Repeat each line of the material below without change.
Data shown: Begin
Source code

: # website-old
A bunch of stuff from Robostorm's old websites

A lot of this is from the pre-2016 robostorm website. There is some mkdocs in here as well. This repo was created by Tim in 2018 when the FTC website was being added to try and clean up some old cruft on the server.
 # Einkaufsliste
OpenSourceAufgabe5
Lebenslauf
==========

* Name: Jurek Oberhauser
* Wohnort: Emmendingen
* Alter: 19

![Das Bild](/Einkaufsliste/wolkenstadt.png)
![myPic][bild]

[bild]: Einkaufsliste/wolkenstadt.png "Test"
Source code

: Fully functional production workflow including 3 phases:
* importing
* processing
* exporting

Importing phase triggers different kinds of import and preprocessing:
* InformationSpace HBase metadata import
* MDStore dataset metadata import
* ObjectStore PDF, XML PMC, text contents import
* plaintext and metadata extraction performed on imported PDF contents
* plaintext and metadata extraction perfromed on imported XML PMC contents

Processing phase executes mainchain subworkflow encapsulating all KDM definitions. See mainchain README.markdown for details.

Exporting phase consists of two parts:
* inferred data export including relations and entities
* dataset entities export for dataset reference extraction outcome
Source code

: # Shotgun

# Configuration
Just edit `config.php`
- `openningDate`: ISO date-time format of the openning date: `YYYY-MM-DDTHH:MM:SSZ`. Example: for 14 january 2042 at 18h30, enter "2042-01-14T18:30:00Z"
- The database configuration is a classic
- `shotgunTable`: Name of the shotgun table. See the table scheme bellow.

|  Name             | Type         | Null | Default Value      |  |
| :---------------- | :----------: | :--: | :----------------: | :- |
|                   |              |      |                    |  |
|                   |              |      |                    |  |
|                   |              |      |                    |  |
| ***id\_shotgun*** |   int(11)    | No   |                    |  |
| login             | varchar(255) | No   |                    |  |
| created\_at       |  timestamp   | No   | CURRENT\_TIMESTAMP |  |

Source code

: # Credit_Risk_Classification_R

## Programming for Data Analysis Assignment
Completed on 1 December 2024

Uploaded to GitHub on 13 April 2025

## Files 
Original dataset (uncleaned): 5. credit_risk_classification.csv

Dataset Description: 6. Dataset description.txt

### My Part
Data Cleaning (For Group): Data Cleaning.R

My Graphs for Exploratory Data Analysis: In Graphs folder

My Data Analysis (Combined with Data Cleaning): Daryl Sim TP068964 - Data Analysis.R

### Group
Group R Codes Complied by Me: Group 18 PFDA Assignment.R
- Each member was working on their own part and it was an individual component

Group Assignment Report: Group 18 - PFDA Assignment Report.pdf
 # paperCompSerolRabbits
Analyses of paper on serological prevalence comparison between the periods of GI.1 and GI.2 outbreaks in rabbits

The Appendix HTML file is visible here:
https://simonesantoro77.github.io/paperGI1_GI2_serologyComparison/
Data shown: End
■ **Task result**:
Source code

: # website-old
A bunch of stuff from Robostorm's old websites

A lot of this is from the pre-2016 robostorm website. There is some mkdocs in here as well. This repo was created by Tim in 2018 when the FTC website was being added to try and clean up some old cruft on the server.
 # Einkaufsliste
OpenSourceAufgabe5
Lebenslauf
==========

* Name: Jurek Oberhauser
* Wohnort: Emmendingen
* Alter: 19

![Das Bild](/Einkaufsliste/wolkenstadt.png)
![myPic][bild]

[bild]: Einkaufsliste/wolkenstadt.png "Test"
Source code

: Fully functional production workflow including 3 phases:
* importing
* processing
* exporting

Importing phase triggers different kinds of import and preprocessing:
* InformationSpace HBase metadata import
* MDStore dataset metadata import
* ObjectStore PDF, XML PMC, text contents import
* plaintext and metadata extraction performed on imported PDF contents
* plaintext and metadata extraction perfromed on imported XML PMC contents

Processing phase executes mainchain subworkflow encapsulating all KDM definitions. See mainchain README.markdown for details.

Exporting phase consists of two parts:
* inferred data export including relations and entities
* dataset entities export for dataset reference extraction outcome
Source code

: # Shotgun

# Configuration
Just edit `config.php`
- `openningDate`: ISO date-time format of the openning date: `YYYY-MM-DDTHH:MM:SSZ`. Example: for 14 january 2042 at 18h30, enter "2042-01-14T18:30:00Z"
- The database configuration is a classic
- `shotgunTable`: Name of the shotgun table. See the table scheme bellow.

|  Name             | Type         | Null | Default Value      |  |
| :---------------- | :----------: | :--: | :----------------: | :- |
|                   |              |      |                    |  |
|                   |              |      |                    |  |
|                   |              |      |                    |  |
| ***id\_shotgun*** |   int(11)    | No   |                    |  |
| login             | varchar(255) | No   |                    |  |
| created\_at       |  timestamp   | No   | CURRENT\_TIMESTAMP |  |

Source code

: # Credit_Risk_Classification_R

## Programming for Data Analysis Assignment
Completed on 1 December 2024

Uploaded to GitHub on 13 April 2025

## Files 
Original dataset (uncleaned): 5. credit_risk_classification.csv

Dataset Description: 6. Dataset description.txt

### My Part
Data Cleaning (For Group): Data Cleaning.R

My Graphs for Exploratory Data Analysis: In Graphs folder

My Data Analysis (Combined with Data Cleaning): Daryl Sim TP068964 - Data Analysis.R

### Group
Group R Codes Complied by Me: Group 18 PFDA Assignment.R
- Each member was working on their own part and it was an individual component

Group Assignment Report: Group 18 - PFDA Assignment Report.pdf
 # paperCompSerolRabbits
Analyses of paper on serological prevalence comparison between the periods of GI.1 and GI.2 outbreaks in rabbits

The Appendix HTML file is visible here:
https://simonesantoro77.github.io/paperGI1_GI2_serologyComparison/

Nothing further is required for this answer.